# scouring pad epiweb replacement?



## wriggles (Apr 5, 2014)

I've been trying to find something as thin as possible to put between my glass and hygrolon, and ended up finding this:
Amazon.com - Scotch Brite Heavy Duty Scouring Pads 20 Count - Cleaning Sponges


I was going to silicone the pads to the glass and then sew the hygrolon on with fishing line.
Will the pad be safe to use? The documents said something about minerals and resins...

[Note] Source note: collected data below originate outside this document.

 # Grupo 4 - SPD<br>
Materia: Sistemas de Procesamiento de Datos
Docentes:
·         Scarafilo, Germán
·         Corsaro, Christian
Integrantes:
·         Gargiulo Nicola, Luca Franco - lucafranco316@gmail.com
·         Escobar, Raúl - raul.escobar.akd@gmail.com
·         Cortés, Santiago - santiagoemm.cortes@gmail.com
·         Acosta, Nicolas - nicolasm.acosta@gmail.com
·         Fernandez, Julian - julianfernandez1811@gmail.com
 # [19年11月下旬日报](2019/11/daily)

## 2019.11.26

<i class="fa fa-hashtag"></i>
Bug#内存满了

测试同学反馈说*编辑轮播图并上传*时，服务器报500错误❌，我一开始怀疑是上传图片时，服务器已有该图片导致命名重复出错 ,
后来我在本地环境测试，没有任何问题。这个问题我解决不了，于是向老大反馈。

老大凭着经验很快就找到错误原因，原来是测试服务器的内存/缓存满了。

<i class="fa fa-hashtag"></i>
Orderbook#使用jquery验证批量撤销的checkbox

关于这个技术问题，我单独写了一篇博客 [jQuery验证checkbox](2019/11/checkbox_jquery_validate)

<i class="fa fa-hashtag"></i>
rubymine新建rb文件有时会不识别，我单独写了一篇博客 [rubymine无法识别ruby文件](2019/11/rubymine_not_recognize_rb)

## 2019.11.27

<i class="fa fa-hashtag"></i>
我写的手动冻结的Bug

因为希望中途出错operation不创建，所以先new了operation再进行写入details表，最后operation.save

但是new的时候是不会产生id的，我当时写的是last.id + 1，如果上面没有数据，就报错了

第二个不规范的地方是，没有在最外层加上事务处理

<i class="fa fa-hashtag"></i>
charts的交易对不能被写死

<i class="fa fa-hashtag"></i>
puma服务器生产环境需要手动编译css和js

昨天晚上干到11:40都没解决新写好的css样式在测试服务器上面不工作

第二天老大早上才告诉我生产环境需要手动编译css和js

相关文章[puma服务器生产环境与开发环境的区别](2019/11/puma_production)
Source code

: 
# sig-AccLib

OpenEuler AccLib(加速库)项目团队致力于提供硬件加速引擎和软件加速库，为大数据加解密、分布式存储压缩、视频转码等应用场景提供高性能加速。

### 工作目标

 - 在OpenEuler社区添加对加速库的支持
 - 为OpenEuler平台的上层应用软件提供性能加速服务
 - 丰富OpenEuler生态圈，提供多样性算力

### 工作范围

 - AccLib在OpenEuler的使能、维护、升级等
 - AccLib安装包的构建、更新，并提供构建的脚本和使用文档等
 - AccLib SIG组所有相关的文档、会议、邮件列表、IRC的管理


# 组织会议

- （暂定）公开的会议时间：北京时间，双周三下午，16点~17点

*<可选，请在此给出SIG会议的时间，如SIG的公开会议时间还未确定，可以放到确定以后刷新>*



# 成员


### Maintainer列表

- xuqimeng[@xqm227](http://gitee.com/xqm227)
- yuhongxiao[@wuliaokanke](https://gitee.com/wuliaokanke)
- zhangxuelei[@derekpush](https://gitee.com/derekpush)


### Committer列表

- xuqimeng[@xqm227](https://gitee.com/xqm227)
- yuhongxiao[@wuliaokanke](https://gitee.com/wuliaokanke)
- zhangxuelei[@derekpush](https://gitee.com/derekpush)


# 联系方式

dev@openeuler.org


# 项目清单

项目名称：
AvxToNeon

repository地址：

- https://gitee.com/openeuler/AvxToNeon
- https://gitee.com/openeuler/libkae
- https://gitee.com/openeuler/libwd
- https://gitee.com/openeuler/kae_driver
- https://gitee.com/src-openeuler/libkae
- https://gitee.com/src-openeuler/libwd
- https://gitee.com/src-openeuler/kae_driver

I read of someone using a scouring pad for a dripwall but the thread never got updated.


----------



## Jeremy M (Oct 19, 2012)

I've used these with hygrolon and haven't noticed any issues. They should be pretty inert. I think the minerals are just to provide some rough texture, and all the resin is cured. I just rinse them out well first.


----------



## wriggles (Apr 5, 2014)

Jeremy M said:


> I've used these with hygrolon and haven't noticed any issues. They should be pretty inert. I think the minerals are just to provide some rough texture, and all the resin is cured. I just rinse them out well first.

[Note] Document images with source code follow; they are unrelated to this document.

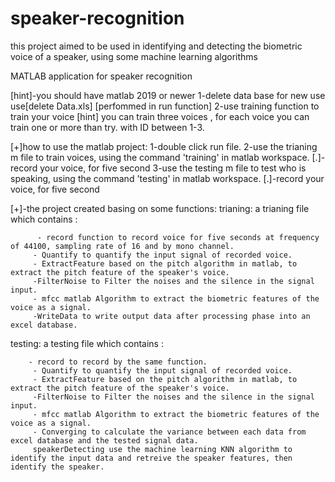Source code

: # speaker-recognition
 this project aimed to be used in identifying and detecting the biometric voice of a speaker, using some machine learning algorithms


   MATLAB application for speaker recognition    
   
   

[hint]-you should have matlab 2019 or newer
1-delete data base for new use use[delete Data.xls] [perfommed in run function]
2-use training function to train your voice
[hint] you can train three voices , for each voice you can train one or more than try. with ID between 1-3.

[+]how to use the matlab project:
1-double click run file.
2-use the trianing m file to train voices, using the command 'training' in matlab workspace.
[.]-record your voice, for five second 
3-use the testing m file to test who is speaking, using the command 'testing' in matlab workspace.
[.]-record your voice, for five second 

[+]-the project created basing on some functions:
trianing: a trianing file which contains :
        
          - record function to record voice for five seconds at frequency of 44100, sampling rate of 16 and by mono channel.
         - Quantify to quantify the input signal of recorded voice.
         - ExtractFeature based on the pitch algorithm in matlab, to extract the pitch feature of the speaker's voice.
         -FilterNoise to Filter the noises and the silence in the signal input.
         - mfcc matlab Algorithm to extract the biometric features of the voice as a signal.
         -WriteData to write output data after processing phase into an excel database.
        
testing: a testing file which contains :

        - record to record by the same function.
         - Quantify to quantify the input signal of recorded voice.
         - ExtractFeature based on the pitch algorithm in matlab, to extract the pitch feature of the speaker's voice.
         -FilterNoise to Filter the noises and the silence in the signal input.
         - mfcc matlab Algorithm to extract the biometric features of the voice as a signal.
         - Converging to calculate the variance between each data from excel database and the tested signal data.
         speakerDetecting use the machine learning KNN algorithm to identify the input data and retreive the speaker features, then identify the speaker.
         
         
         
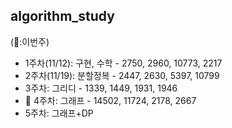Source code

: ## algorithm_study

(🏁:이번주)
- 1주차(11/12): 구현, 수학 - 2750, 2960, 10773, 2217
- 2주차(11/19): 분할정복 - 2447, 2630, 5397, 10799
- 3주차: 그리디 - 1339, 1449, 1931, 1946
- 🏁 4주차: 그래프 - 14502, 11724, 2178, 2667
- 5주차: 그래프+DP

This made my day! $13 to coat a 36x16 wall, can't beat that 
Would you happen to have any pictures of the growth?


----------



## wriggles (Apr 5, 2014)

It looks like the different pad types have either aluminum oxide, silicon carbide or both.
Anyone know if silicone carbide or aluminum oxide will kill moss/stunt growth?



> Heavy Duty
> 
> MMM-05509: Heavy Duty Green #86 Scouring pad for heavy duty cleaning jobs. Use to replace scrapers, steel wool and metal sponges. Typical applications include heavily baked-on food and food processing equipment.
> Medium Duty
> ...


----------



## aspidites73 (Oct 2, 2012)

Did you try here? EcoWeb

this seems a not too costly, more appropriate choice




wriggles said:


> It looks like the different pad types have either aluminum oxide, silicon carbide or both.
> Anyone know if silicone carbide or aluminum oxide will kill moss/stunt growth?


----------



## Ray (May 12, 2009)

Both of those abrasive materials are inert in these environments, but the presence of-, and type of abrasive in EcoWeb and Epiweb are irrelevant in this application. Both are really nothing more than giant, thick scrubbee pads, and for the most part, the abrasive is encapsulated in the polymeric binder until used for grinding or polishing.

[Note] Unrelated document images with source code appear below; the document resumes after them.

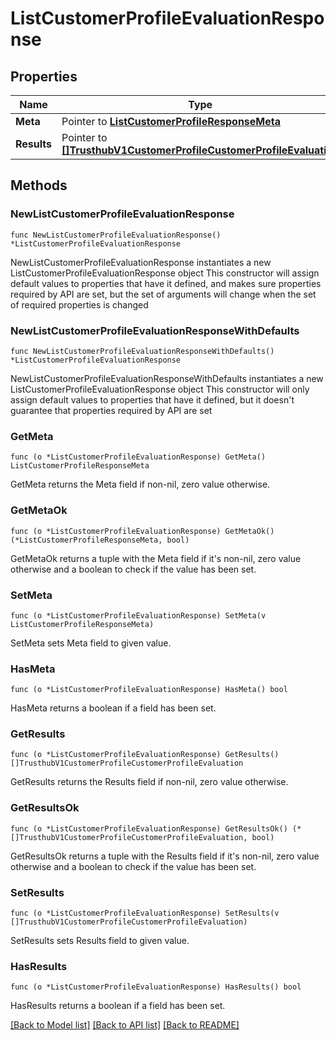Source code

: # ListCustomerProfileEvaluationResponse

## Properties

Name | Type | Description
------------ | ------------- | -------------
**Meta** | Pointer to [**ListCustomerProfileResponseMeta**](ListCustomerProfileResponse_meta.md) |  | [optional] 
**Results** | Pointer to [**[]TrusthubV1CustomerProfileCustomerProfileEvaluation**](TrusthubV1CustomerProfileCustomerProfileEvaluation.md) |  | [optional] 

## Methods

### NewListCustomerProfileEvaluationResponse

`func NewListCustomerProfileEvaluationResponse() *ListCustomerProfileEvaluationResponse`

NewListCustomerProfileEvaluationResponse instantiates a new ListCustomerProfileEvaluationResponse object
This constructor will assign default values to properties that have it defined,
and makes sure properties required by API are set, but the set of arguments
will change when the set of required properties is changed

### NewListCustomerProfileEvaluationResponseWithDefaults

`func NewListCustomerProfileEvaluationResponseWithDefaults() *ListCustomerProfileEvaluationResponse`

NewListCustomerProfileEvaluationResponseWithDefaults instantiates a new ListCustomerProfileEvaluationResponse object
This constructor will only assign default values to properties that have it defined,
but it doesn't guarantee that properties required by API are set

### GetMeta

`func (o *ListCustomerProfileEvaluationResponse) GetMeta() ListCustomerProfileResponseMeta`

GetMeta returns the Meta field if non-nil, zero value otherwise.

### GetMetaOk

`func (o *ListCustomerProfileEvaluationResponse) GetMetaOk() (*ListCustomerProfileResponseMeta, bool)`

GetMetaOk returns a tuple with the Meta field if it's non-nil, zero value otherwise
and a boolean to check if the value has been set.

### SetMeta

`func (o *ListCustomerProfileEvaluationResponse) SetMeta(v ListCustomerProfileResponseMeta)`

SetMeta sets Meta field to given value.

### HasMeta

`func (o *ListCustomerProfileEvaluationResponse) HasMeta() bool`

HasMeta returns a boolean if a field has been set.

### GetResults

`func (o *ListCustomerProfileEvaluationResponse) GetResults() []TrusthubV1CustomerProfileCustomerProfileEvaluation`

GetResults returns the Results field if non-nil, zero value otherwise.

### GetResultsOk

`func (o *ListCustomerProfileEvaluationResponse) GetResultsOk() (*[]TrusthubV1CustomerProfileCustomerProfileEvaluation, bool)`

GetResultsOk returns a tuple with the Results field if it's non-nil, zero value otherwise
and a boolean to check if the value has been set.

### SetResults

`func (o *ListCustomerProfileEvaluationResponse) SetResults(v []TrusthubV1CustomerProfileCustomerProfileEvaluation)`

SetResults sets Results field to given value.

### HasResults

`func (o *ListCustomerProfileEvaluationResponse) HasResults() bool`

HasResults returns a boolean if a field has been set.


[[Back to Model list]](../README.md#documentation-for-models) [[Back to API list]](../README.md#documentation-for-api-endpoints) [[Back to README]](../README.md)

Incidentally, I now have a new, larger size of EcoWeb available (45" x 76") and the prices of all sizes have been lowered.


----------



## SMenigoz (Feb 17, 2004)

I've used the scrubbing pads in some of my terrariums for years with no ill effects. Can comment on the growth of moss as I didn't run the pad down to ground level, but plants tend to find it suitable...


----------



## SDK (Aug 11, 2014)

I also used them for years with no issues. Primarily as a "soil free" way to culture Grindal worms. They are completely inert as far as I can tell.


----------



## herbivrus (May 28, 2014)

And you may find it easier to simply use hot glue to attach the hygrolon to the pads. I used hot glue in attaching hygrolon to a similar product (EcoWeb), and it's holding up fine; I think I read that it's what the Epiweb people use in making their hygrolon-covered EpiWeb planting slabs. Probably a lot less time-consuming than sewing the stuff on with fishing line. Just use plenty of glue!


----------



## wriggles (Apr 5, 2014)

Thanks for all the replies  
I don't have enough space to use 1" thick ecoweb so these 1/4" pads will have to do. 



herbivrus said:


> And you may find it easier to simply use hot glue to attach the hygrolon to the pads. I used hot glue in attaching hygrolon to a similar product (EcoWeb), and it's holding up fine; I think I read that it's what the Epiweb people use in making their hygrolon-covered EpiWeb planting slabs. Probably a lot less time-consuming than sewing the stuff on with fishing line. Just use plenty of glue!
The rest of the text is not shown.